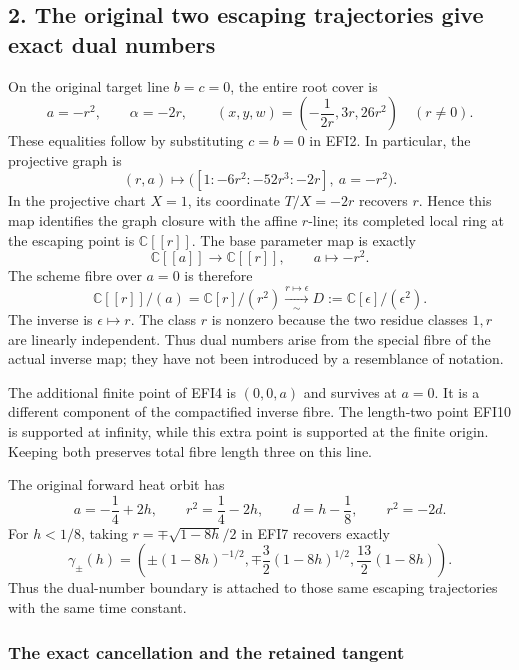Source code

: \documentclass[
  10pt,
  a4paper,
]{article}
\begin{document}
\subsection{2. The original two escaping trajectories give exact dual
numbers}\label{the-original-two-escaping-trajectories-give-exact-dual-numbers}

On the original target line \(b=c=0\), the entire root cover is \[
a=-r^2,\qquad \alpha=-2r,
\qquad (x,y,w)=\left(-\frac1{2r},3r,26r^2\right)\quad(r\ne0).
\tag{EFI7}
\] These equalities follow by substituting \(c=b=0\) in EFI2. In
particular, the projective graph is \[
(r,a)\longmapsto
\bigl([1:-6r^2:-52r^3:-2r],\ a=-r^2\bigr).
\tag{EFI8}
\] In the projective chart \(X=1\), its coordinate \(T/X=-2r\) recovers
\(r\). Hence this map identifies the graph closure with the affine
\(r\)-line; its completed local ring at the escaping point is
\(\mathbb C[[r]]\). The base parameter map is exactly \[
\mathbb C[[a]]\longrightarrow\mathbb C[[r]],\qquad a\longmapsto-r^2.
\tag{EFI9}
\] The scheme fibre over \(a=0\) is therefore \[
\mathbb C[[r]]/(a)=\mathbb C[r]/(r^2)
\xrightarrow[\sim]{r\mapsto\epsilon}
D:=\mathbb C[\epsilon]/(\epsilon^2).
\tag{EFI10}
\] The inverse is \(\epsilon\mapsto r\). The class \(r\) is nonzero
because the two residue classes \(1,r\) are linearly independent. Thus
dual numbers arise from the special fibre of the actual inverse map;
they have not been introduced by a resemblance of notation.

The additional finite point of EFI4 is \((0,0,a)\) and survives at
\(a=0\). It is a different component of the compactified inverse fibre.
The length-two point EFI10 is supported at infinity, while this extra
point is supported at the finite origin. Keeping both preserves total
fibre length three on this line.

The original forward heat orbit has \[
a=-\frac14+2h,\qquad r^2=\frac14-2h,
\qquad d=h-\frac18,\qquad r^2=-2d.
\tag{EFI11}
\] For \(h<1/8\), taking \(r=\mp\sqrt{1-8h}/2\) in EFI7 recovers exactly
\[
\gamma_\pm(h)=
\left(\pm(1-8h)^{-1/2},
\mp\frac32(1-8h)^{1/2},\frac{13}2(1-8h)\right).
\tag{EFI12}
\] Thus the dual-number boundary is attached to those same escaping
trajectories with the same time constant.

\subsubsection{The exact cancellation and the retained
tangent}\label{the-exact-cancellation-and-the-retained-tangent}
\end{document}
...
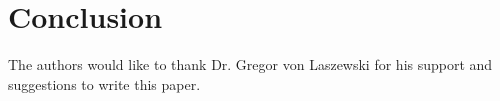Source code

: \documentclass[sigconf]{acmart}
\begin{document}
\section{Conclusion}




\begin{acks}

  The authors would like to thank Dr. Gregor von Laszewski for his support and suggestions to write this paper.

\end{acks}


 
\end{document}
--
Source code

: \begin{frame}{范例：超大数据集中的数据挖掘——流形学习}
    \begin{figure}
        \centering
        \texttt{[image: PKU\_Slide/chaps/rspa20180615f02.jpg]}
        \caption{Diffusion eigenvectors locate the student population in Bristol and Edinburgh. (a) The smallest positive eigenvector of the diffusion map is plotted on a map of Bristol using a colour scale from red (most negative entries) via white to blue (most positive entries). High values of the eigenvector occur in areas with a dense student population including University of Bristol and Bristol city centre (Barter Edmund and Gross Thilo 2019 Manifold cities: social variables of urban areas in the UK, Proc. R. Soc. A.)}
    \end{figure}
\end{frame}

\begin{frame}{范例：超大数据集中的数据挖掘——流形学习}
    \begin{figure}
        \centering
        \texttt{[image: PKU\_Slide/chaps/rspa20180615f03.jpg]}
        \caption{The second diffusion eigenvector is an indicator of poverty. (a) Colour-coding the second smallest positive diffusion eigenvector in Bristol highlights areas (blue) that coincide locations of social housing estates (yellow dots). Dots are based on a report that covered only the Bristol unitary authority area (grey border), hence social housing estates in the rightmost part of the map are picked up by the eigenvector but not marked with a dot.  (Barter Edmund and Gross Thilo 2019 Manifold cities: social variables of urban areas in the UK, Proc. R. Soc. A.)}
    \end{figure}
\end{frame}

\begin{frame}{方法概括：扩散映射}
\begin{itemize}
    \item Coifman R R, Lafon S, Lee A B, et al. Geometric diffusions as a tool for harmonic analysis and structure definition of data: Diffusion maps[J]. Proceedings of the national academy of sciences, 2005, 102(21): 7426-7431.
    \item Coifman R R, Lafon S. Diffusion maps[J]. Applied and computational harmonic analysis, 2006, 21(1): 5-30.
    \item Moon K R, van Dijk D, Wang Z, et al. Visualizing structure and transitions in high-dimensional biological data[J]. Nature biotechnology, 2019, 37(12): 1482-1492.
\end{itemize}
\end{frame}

▶ _WHAT IS NEEDED_
The expected output is every line from the material above where "harmonic" can be found.

▶ _RESPONSE_
    \item Coifman R R, Lafon S, Lee A B, et al. Geometric diffusions as a tool for harmonic analysis and structure definition of data: Diffusion maps[J]. Proceedings of the national academy of sciences, 2005, 102(21): 7426-7431.
    \item Coifman R R, Lafon S. Diffusion maps[J]. Applied and computational harmonic analysis, 2006, 21(1): 5-30.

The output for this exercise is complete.